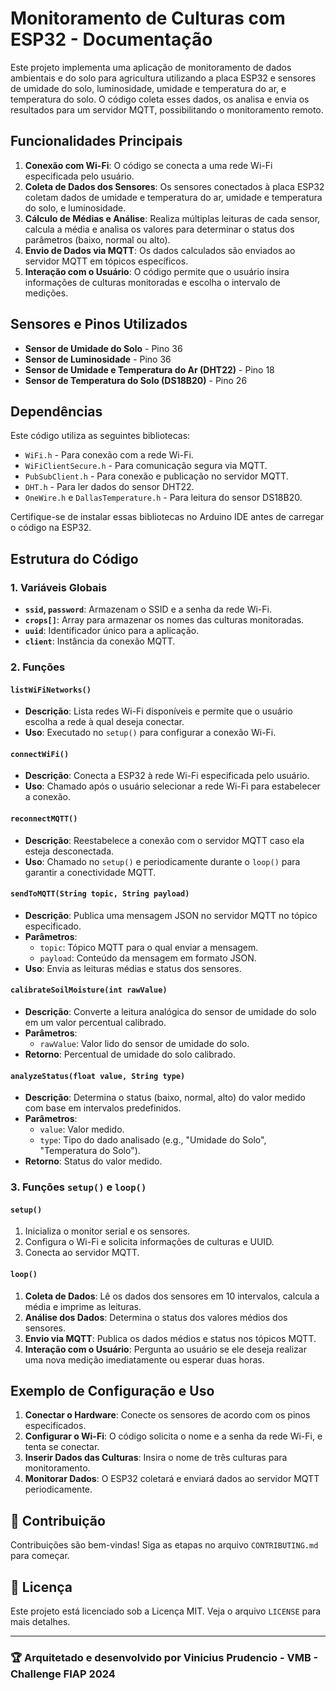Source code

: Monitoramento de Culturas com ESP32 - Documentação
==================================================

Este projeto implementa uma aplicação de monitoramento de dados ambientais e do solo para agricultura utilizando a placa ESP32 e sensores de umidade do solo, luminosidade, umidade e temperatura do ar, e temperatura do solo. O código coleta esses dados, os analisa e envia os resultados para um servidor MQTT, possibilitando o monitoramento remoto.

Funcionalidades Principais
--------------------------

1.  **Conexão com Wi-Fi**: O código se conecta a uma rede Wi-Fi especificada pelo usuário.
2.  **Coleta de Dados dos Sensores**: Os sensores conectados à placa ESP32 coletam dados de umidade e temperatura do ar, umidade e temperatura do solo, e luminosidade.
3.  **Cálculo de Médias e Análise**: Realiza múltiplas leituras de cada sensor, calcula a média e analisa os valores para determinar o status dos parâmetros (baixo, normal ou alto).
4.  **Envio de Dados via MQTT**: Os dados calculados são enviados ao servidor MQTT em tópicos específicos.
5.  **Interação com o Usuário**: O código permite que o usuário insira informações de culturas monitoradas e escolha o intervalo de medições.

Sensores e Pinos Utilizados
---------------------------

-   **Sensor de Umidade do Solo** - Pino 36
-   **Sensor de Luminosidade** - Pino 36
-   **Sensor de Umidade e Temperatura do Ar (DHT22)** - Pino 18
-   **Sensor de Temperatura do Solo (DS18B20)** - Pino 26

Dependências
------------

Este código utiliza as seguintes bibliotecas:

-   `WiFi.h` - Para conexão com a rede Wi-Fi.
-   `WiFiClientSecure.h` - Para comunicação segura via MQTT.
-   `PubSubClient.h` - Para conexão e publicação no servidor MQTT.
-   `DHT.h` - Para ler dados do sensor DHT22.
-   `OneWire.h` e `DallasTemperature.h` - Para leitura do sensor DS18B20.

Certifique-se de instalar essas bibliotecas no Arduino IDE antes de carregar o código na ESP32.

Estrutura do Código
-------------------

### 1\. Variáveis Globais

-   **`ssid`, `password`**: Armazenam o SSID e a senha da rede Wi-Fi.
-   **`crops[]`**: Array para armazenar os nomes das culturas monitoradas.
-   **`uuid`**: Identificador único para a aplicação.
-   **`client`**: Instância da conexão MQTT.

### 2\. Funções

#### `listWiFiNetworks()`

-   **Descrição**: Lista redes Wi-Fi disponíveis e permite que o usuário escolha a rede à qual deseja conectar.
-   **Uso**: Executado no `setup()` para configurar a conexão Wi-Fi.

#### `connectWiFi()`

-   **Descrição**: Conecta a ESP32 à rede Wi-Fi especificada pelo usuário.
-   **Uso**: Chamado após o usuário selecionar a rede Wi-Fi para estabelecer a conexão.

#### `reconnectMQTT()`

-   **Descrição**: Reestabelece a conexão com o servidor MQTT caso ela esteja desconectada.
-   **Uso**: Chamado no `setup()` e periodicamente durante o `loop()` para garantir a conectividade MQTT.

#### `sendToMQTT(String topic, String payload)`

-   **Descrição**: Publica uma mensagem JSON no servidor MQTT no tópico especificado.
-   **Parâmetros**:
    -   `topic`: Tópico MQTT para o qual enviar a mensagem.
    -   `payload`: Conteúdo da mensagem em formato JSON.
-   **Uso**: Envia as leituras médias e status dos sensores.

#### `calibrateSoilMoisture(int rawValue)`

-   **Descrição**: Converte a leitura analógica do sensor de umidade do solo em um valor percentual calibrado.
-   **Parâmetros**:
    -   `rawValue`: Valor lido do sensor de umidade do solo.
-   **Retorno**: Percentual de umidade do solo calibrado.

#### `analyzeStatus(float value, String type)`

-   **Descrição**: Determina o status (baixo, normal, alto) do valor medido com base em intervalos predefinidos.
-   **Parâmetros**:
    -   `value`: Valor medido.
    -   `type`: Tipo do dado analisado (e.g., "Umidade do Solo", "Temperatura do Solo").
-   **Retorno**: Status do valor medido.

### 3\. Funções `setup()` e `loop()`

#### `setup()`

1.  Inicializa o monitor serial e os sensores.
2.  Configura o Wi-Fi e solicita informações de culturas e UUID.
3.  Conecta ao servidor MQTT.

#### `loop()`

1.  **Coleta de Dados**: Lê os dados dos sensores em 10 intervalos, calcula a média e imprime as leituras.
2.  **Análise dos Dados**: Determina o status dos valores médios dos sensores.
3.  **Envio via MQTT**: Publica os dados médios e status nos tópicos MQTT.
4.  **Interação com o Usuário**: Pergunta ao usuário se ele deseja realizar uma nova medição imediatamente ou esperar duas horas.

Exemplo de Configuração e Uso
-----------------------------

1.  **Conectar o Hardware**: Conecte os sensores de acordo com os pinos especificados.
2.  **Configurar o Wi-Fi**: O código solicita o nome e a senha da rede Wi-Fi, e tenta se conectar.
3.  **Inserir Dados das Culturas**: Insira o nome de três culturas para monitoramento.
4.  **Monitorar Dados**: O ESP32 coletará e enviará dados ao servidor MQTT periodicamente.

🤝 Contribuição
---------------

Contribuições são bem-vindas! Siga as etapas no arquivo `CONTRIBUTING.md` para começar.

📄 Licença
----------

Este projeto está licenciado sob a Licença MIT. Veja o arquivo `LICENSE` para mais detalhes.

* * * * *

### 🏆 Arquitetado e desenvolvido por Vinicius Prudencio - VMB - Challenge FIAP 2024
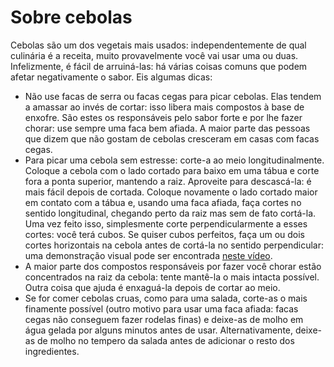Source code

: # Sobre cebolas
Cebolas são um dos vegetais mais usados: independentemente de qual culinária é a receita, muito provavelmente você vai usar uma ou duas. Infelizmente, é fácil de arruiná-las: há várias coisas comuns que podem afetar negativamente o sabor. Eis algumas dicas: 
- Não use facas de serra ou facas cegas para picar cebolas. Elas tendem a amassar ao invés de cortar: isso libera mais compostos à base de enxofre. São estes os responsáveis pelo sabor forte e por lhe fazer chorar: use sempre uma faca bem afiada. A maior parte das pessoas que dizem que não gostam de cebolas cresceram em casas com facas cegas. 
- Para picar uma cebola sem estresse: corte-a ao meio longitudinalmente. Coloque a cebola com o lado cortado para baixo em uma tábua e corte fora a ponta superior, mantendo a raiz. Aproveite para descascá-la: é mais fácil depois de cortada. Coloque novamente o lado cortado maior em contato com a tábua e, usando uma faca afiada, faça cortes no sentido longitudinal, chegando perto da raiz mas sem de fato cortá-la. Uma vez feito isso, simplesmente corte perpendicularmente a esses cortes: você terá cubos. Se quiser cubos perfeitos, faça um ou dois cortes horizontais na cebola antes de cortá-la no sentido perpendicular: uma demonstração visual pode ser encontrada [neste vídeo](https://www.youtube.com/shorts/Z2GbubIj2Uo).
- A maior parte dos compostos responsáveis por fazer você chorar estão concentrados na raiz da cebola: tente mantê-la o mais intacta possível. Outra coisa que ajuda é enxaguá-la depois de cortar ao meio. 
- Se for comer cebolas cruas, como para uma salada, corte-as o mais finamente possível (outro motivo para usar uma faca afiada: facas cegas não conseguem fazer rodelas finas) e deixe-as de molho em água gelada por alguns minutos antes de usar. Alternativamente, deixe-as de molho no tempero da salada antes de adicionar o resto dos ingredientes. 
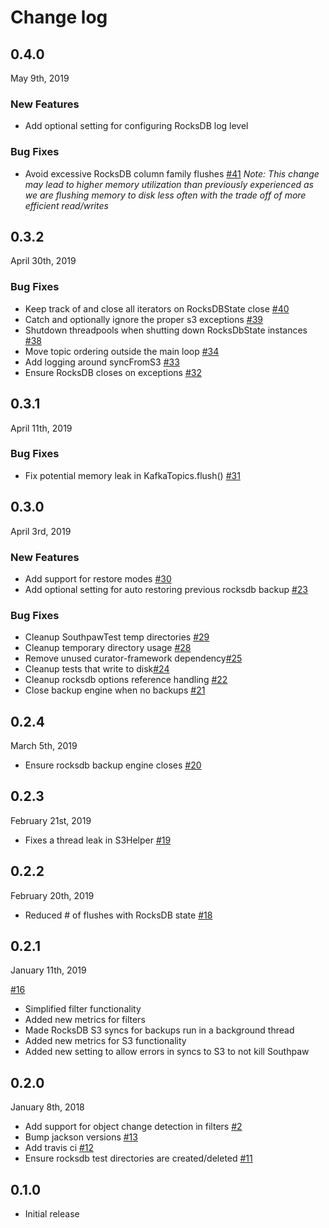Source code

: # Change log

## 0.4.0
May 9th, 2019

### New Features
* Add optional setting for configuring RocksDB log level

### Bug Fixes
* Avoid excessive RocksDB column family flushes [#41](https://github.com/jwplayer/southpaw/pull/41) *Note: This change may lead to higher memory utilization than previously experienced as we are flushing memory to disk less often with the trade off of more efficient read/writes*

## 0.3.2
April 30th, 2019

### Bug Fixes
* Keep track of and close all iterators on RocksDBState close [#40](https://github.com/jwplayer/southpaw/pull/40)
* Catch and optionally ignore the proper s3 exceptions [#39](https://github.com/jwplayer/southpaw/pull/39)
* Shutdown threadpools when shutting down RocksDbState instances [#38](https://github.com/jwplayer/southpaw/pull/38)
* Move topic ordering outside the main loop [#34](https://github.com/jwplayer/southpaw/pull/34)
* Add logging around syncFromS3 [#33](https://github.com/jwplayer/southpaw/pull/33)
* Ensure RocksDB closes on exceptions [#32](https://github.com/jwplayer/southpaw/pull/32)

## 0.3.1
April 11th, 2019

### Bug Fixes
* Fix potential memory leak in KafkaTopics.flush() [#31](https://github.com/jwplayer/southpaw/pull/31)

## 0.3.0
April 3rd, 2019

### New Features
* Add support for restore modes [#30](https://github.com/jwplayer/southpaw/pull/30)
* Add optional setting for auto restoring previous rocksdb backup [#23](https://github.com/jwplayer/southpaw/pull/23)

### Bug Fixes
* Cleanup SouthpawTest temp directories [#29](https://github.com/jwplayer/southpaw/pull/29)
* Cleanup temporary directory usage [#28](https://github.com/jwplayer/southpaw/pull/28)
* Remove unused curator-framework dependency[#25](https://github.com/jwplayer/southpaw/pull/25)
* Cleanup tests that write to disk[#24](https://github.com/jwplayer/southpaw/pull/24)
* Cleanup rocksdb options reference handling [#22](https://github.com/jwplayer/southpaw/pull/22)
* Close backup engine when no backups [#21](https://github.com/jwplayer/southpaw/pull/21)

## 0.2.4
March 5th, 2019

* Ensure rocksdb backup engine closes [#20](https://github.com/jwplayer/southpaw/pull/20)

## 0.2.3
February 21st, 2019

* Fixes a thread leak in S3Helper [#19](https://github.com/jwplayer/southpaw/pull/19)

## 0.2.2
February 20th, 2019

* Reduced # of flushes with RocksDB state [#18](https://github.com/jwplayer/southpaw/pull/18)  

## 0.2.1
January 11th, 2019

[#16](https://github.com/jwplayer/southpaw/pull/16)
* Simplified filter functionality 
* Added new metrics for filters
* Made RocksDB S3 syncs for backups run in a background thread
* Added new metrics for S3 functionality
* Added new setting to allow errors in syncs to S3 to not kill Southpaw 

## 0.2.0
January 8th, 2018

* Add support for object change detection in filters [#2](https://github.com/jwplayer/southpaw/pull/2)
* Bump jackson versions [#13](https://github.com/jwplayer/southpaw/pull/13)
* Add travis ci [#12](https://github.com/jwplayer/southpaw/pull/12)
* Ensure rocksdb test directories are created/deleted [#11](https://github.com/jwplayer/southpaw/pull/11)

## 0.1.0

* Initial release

_Task prompt_. With the line containing "Reduced # of" as the first and the final line of the entries above as the last, write out that span exactly and nothing more.

_The completed task_.
* Reduced # of flushes with RocksDB state [#18](https://github.com/jwplayer/southpaw/pull/18)  

## 0.2.1
January 11th, 2019

[#16](https://github.com/jwplayer/southpaw/pull/16)
* Simplified filter functionality 
* Added new metrics for filters
* Made RocksDB S3 syncs for backups run in a background thread
* Added new metrics for S3 functionality
* Added new setting to allow errors in syncs to S3 to not kill Southpaw 

## 0.2.0
January 8th, 2018

* Add support for object change detection in filters [#2](https://github.com/jwplayer/southpaw/pull/2)
* Bump jackson versions [#13](https://github.com/jwplayer/southpaw/pull/13)
* Add travis ci [#12](https://github.com/jwplayer/southpaw/pull/12)
* Ensure rocksdb test directories are created/deleted [#11](https://github.com/jwplayer/southpaw/pull/11)

## 0.1.0

* Initial release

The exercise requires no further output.